++++ AVAILABLE DATA
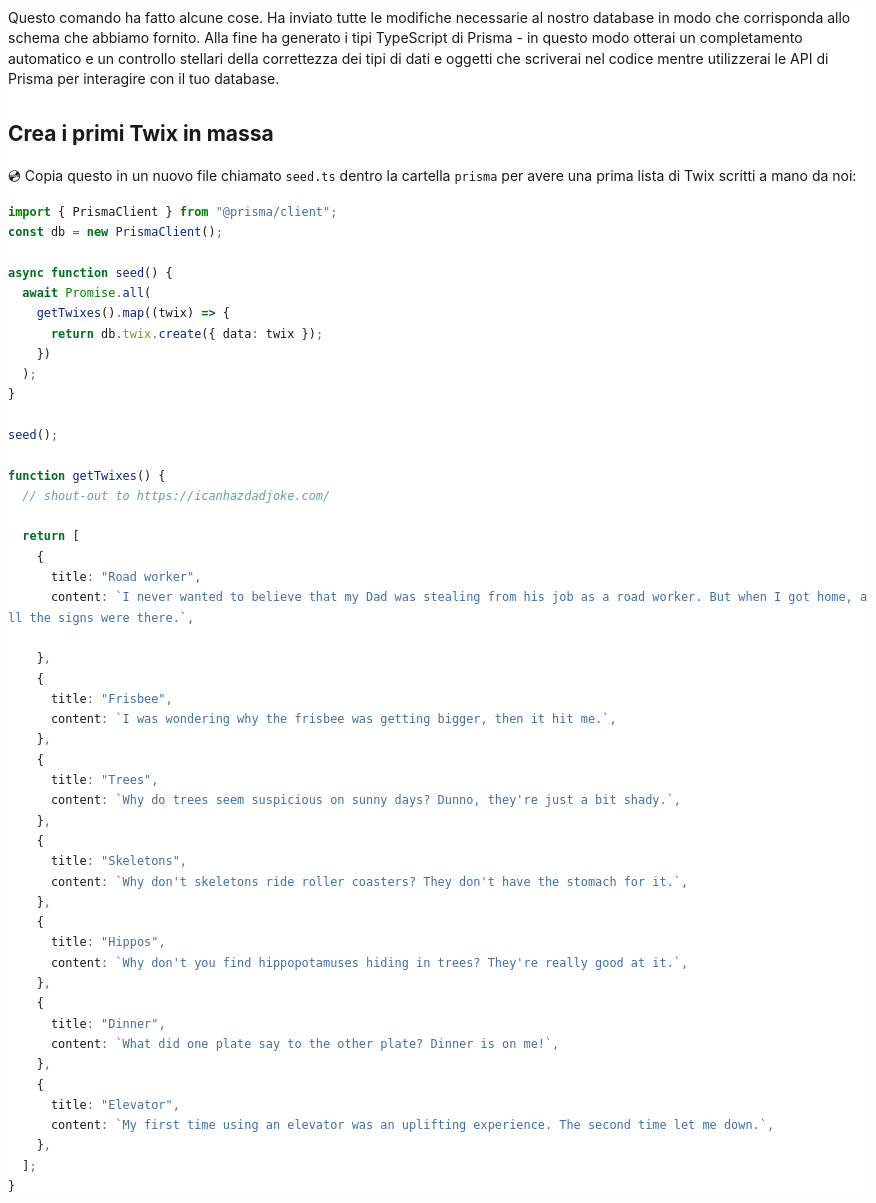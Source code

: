 Questo comando ha fatto alcune cose. Ha inviato tutte le modifiche necessarie al nostro database in modo che corrisponda allo schema che abbiamo fornito. Alla fine ha generato i tipi TypeScript di Prisma - in questo modo otterai un completamento automatico e un controllo stellari della correttezza dei tipi di dati e oggetti che scriverai nel codice mentre utilizzerai le API di Prisma per interagire con il tuo database.

## Crea i primi Twix in massa

💿 Copia questo in un nuovo file chiamato `seed.ts` dentro la cartella `prisma` per avere una prima lista di Twix scritti a mano da noi:

```ts filename=prisma/seed.ts
import { PrismaClient } from "@prisma/client";
const db = new PrismaClient();

async function seed() {
  await Promise.all(
    getTwixes().map((twix) => {
      return db.twix.create({ data: twix });
    })
  );
}

seed();

function getTwixes() {
  // shout-out to https://icanhazdadjoke.com/

  return [
    {
      title: "Road worker",
      content: `I never wanted to believe that my Dad was stealing from his job as a road worker. But when I got home, all the signs were there.`,
      
    },
    {
      title: "Frisbee",
      content: `I was wondering why the frisbee was getting bigger, then it hit me.`,
    },
    {
      title: "Trees",
      content: `Why do trees seem suspicious on sunny days? Dunno, they're just a bit shady.`,
    },
    {
      title: "Skeletons",
      content: `Why don't skeletons ride roller coasters? They don't have the stomach for it.`,
    },
    {
      title: "Hippos",
      content: `Why don't you find hippopotamuses hiding in trees? They're really good at it.`,
    },
    {
      title: "Dinner",
      content: `What did one plate say to the other plate? Dinner is on me!`,
    },
    {
      title: "Elevator",
      content: `My first time using an elevator was an uplifting experience. The second time let me down.`,
    },
  ];
}

```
++++++++
> **TASK OBJECTIVE**
Could you copy each line from the listing that has the word "function" in it?

> **WRITTEN ANSWER**
async function seed() {
function getTwixes() {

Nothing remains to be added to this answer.